• _Exercise details_: What is needed is an exact copy of all the records.

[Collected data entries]
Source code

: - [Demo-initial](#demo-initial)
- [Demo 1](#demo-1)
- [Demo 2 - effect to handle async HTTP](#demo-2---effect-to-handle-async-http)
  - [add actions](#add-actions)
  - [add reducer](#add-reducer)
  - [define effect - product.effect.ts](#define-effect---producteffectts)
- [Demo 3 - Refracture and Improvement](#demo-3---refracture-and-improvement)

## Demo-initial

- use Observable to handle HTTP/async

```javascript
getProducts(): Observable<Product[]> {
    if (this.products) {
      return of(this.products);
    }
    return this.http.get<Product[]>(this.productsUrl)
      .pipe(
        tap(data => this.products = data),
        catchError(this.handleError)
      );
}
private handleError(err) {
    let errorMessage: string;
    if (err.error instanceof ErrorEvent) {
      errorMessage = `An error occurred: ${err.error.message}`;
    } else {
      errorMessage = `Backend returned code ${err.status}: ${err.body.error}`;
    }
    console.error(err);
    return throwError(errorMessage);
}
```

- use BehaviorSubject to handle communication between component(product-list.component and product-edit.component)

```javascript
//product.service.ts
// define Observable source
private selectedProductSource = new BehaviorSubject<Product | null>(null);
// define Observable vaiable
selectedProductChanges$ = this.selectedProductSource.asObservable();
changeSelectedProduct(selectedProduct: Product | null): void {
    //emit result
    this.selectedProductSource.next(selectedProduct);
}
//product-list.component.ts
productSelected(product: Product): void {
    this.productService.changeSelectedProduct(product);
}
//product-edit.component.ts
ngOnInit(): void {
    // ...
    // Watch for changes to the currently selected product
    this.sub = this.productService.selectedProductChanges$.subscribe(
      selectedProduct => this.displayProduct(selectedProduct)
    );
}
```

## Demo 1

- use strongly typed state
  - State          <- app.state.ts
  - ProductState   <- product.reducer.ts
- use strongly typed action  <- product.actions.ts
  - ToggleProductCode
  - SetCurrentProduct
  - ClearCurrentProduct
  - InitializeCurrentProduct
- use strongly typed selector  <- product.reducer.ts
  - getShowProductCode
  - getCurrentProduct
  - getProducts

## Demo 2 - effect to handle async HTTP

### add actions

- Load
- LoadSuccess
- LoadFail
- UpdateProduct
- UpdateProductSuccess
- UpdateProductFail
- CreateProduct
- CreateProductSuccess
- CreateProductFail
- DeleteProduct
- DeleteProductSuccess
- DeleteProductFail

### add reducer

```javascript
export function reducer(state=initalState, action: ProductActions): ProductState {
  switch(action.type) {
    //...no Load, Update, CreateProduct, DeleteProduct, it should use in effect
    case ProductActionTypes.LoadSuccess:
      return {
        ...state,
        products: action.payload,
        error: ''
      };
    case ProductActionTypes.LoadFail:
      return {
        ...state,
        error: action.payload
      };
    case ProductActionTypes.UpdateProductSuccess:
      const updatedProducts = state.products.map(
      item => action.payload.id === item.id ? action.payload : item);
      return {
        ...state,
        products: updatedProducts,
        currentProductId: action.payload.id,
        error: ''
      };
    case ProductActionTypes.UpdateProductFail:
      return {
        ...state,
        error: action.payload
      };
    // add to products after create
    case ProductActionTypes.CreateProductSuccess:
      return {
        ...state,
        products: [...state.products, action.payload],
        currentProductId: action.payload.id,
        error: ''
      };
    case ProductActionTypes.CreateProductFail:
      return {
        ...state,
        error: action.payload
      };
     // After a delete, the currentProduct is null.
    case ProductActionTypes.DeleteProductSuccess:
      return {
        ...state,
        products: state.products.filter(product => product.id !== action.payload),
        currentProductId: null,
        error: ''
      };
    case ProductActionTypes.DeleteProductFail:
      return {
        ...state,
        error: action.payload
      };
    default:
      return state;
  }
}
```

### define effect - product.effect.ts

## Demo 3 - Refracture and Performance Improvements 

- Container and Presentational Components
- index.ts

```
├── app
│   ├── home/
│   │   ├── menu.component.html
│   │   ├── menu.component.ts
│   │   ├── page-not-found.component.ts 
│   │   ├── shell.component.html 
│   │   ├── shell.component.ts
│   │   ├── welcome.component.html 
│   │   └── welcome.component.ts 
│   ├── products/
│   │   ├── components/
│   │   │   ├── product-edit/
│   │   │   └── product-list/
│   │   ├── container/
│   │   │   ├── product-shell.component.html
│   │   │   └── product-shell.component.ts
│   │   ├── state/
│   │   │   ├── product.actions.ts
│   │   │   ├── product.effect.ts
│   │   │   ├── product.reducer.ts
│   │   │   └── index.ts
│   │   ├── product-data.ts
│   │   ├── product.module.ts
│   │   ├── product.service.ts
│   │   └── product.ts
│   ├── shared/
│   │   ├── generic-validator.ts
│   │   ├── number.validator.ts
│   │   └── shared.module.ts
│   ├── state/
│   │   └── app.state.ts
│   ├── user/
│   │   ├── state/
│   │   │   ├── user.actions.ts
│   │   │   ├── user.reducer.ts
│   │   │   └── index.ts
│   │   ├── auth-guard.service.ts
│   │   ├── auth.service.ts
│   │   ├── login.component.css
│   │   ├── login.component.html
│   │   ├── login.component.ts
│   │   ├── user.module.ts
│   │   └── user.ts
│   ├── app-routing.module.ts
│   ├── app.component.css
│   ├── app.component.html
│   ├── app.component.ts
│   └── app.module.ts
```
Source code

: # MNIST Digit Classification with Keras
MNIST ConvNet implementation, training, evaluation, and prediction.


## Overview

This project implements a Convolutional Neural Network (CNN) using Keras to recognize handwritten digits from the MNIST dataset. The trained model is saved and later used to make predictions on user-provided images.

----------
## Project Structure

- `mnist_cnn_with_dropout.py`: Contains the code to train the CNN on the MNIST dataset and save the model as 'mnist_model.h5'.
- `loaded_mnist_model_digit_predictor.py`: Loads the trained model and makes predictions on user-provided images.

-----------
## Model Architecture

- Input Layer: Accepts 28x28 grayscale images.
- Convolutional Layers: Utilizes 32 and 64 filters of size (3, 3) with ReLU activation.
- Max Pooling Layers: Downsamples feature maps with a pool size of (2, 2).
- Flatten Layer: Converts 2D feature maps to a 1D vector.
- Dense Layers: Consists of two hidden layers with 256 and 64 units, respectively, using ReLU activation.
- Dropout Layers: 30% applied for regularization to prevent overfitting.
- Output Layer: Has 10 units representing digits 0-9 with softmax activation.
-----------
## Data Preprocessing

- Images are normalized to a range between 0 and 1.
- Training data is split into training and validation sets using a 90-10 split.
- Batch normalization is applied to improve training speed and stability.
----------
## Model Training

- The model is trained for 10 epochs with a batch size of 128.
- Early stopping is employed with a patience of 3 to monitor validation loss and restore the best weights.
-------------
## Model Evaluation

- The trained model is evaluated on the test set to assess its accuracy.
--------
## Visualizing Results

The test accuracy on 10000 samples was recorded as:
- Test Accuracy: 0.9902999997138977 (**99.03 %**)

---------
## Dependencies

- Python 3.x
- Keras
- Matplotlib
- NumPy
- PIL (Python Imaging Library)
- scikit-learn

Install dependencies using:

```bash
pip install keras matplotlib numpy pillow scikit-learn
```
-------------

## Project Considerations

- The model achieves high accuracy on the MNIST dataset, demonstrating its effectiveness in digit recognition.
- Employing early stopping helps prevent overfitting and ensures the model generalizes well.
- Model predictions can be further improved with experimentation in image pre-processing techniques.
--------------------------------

• _Task answer_:
Source code

: - [Demo-initial](#demo-initial)
- [Demo 1](#demo-1)
- [Demo 2 - effect to handle async HTTP](#demo-2---effect-to-handle-async-http)
  - [add actions](#add-actions)
  - [add reducer](#add-reducer)
  - [define effect - product.effect.ts](#define-effect---producteffectts)
- [Demo 3 - Refracture and Improvement](#demo-3---refracture-and-improvement)

## Demo-initial

- use Observable to handle HTTP/async

```javascript
getProducts(): Observable<Product[]> {
    if (this.products) {
      return of(this.products);
    }
    return this.http.get<Product[]>(this.productsUrl)
      .pipe(
        tap(data => this.products = data),
        catchError(this.handleError)
      );
}
private handleError(err) {
    let errorMessage: string;
    if (err.error instanceof ErrorEvent) {
      errorMessage = `An error occurred: ${err.error.message}`;
    } else {
      errorMessage = `Backend returned code ${err.status}: ${err.body.error}`;
    }
    console.error(err);
    return throwError(errorMessage);
}
```

- use BehaviorSubject to handle communication between component(product-list.component and product-edit.component)

```javascript
//product.service.ts
// define Observable source
private selectedProductSource = new BehaviorSubject<Product | null>(null);
// define Observable vaiable
selectedProductChanges$ = this.selectedProductSource.asObservable();
changeSelectedProduct(selectedProduct: Product | null): void {
    //emit result
    this.selectedProductSource.next(selectedProduct);
}
//product-list.component.ts
productSelected(product: Product): void {
    this.productService.changeSelectedProduct(product);
}
//product-edit.component.ts
ngOnInit(): void {
    // ...
    // Watch for changes to the currently selected product
    this.sub = this.productService.selectedProductChanges$.subscribe(
      selectedProduct => this.displayProduct(selectedProduct)
    );
}
```

## Demo 1

- use strongly typed state
  - State          <- app.state.ts
  - ProductState   <- product.reducer.ts
- use strongly typed action  <- product.actions.ts
  - ToggleProductCode
  - SetCurrentProduct
  - ClearCurrentProduct
  - InitializeCurrentProduct
- use strongly typed selector  <- product.reducer.ts
  - getShowProductCode
  - getCurrentProduct
  - getProducts

## Demo 2 - effect to handle async HTTP

### add actions

- Load
- LoadSuccess
- LoadFail
- UpdateProduct
- UpdateProductSuccess
- UpdateProductFail
- CreateProduct
- CreateProductSuccess
- CreateProductFail
- DeleteProduct
- DeleteProductSuccess
- DeleteProductFail

### add reducer

```javascript
export function reducer(state=initalState, action: ProductActions): ProductState {
  switch(action.type) {
    //...no Load, Update, CreateProduct, DeleteProduct, it should use in effect
    case ProductActionTypes.LoadSuccess:
      return {
        ...state,
        products: action.payload,
        error: ''
      };
    case ProductActionTypes.LoadFail:
      return {
        ...state,
        error: action.payload
      };
    case ProductActionTypes.UpdateProductSuccess:
      const updatedProducts = state.products.map(
      item => action.payload.id === item.id ? action.payload : item);
      return {
        ...state,
        products: updatedProducts,
        currentProductId: action.payload.id,
        error: ''
      };
    case ProductActionTypes.UpdateProductFail:
      return {
        ...state,
        error: action.payload
      };
    // add to products after create
    case ProductActionTypes.CreateProductSuccess:
      return {
        ...state,
        products: [...state.products, action.payload],
        currentProductId: action.payload.id,
        error: ''
      };
    case ProductActionTypes.CreateProductFail:
      return {
        ...state,
        error: action.payload
      };
     // After a delete, the currentProduct is null.
    case ProductActionTypes.DeleteProductSuccess:
      return {
        ...state,
        products: state.products.filter(product => product.id !== action.payload),
        currentProductId: null,
        error: ''
      };
    case ProductActionTypes.DeleteProductFail:
      return {
        ...state,
        error: action.payload
      };
    default:
      return state;
  }
}
```

### define effect - product.effect.ts

## Demo 3 - Refracture and Performance Improvements 

- Container and Presentational Components
- index.ts

```
├── app
│   ├── home/
│   │   ├── menu.component.html
│   │   ├── menu.component.ts
│   │   ├── page-not-found.component.ts 
│   │   ├── shell.component.html 
│   │   ├── shell.component.ts
│   │   ├── welcome.component.html 
│   │   └── welcome.component.ts 
│   ├── products/
│   │   ├── components/
│   │   │   ├── product-edit/
│   │   │   └── product-list/
│   │   ├── container/
│   │   │   ├── product-shell.component.html
│   │   │   └── product-shell.component.ts
│   │   ├── state/
│   │   │   ├── product.actions.ts
│   │   │   ├── product.effect.ts
│   │   │   ├── product.reducer.ts
│   │   │   └── index.ts
│   │   ├── product-data.ts
│   │   ├── product.module.ts
│   │   ├── product.service.ts
│   │   └── product.ts
│   ├── shared/
│   │   ├── generic-validator.ts
│   │   ├── number.validator.ts
│   │   └── shared.module.ts
│   ├── state/
│   │   └── app.state.ts
│   ├── user/
│   │   ├── state/
│   │   │   ├── user.actions.ts
│   │   │   ├── user.reducer.ts
│   │   │   └── index.ts
│   │   ├── auth-guard.service.ts
│   │   ├── auth.service.ts
│   │   ├── login.component.css
│   │   ├── login.component.html
│   │   ├── login.component.ts
│   │   ├── user.module.ts
│   │   └── user.ts
│   ├── app-routing.module.ts
│   ├── app.component.css
│   ├── app.component.html
│   ├── app.component.ts
│   └── app.module.ts
```
Source code

: # MNIST Digit Classification with Keras
MNIST ConvNet implementation, training, evaluation, and prediction.


## Overview

This project implements a Convolutional Neural Network (CNN) using Keras to recognize handwritten digits from the MNIST dataset. The trained model is saved and later used to make predictions on user-provided images.

----------
## Project Structure

- `mnist_cnn_with_dropout.py`: Contains the code to train the CNN on the MNIST dataset and save the model as 'mnist_model.h5'.
- `loaded_mnist_model_digit_predictor.py`: Loads the trained model and makes predictions on user-provided images.

-----------
## Model Architecture

- Input Layer: Accepts 28x28 grayscale images.
- Convolutional Layers: Utilizes 32 and 64 filters of size (3, 3) with ReLU activation.
- Max Pooling Layers: Downsamples feature maps with a pool size of (2, 2).
- Flatten Layer: Converts 2D feature maps to a 1D vector.
- Dense Layers: Consists of two hidden layers with 256 and 64 units, respectively, using ReLU activation.
- Dropout Layers: 30% applied for regularization to prevent overfitting.
- Output Layer: Has 10 units representing digits 0-9 with softmax activation.
-----------
## Data Preprocessing

- Images are normalized to a range between 0 and 1.
- Training data is split into training and validation sets using a 90-10 split.
- Batch normalization is applied to improve training speed and stability.
----------
## Model Training

- The model is trained for 10 epochs with a batch size of 128.
- Early stopping is employed with a patience of 3 to monitor validation loss and restore the best weights.
-------------
## Model Evaluation

- The trained model is evaluated on the test set to assess its accuracy.
--------
## Visualizing Results

The test accuracy on 10000 samples was recorded as:
- Test Accuracy: 0.9902999997138977 (**99.03 %**)

---------
## Dependencies

- Python 3.x
- Keras
- Matplotlib
- NumPy
- PIL (Python Imaging Library)
- scikit-learn

Install dependencies using:

```bash
pip install keras matplotlib numpy pillow scikit-learn
```
-------------

## Project Considerations

- The model achieves high accuracy on the MNIST dataset, demonstrating its effectiveness in digit recognition.
- Employing early stopping helps prevent overfitting and ensures the model generalizes well.
- Model predictions can be further improved with experimentation in image pre-processing techniques.
--------------------------------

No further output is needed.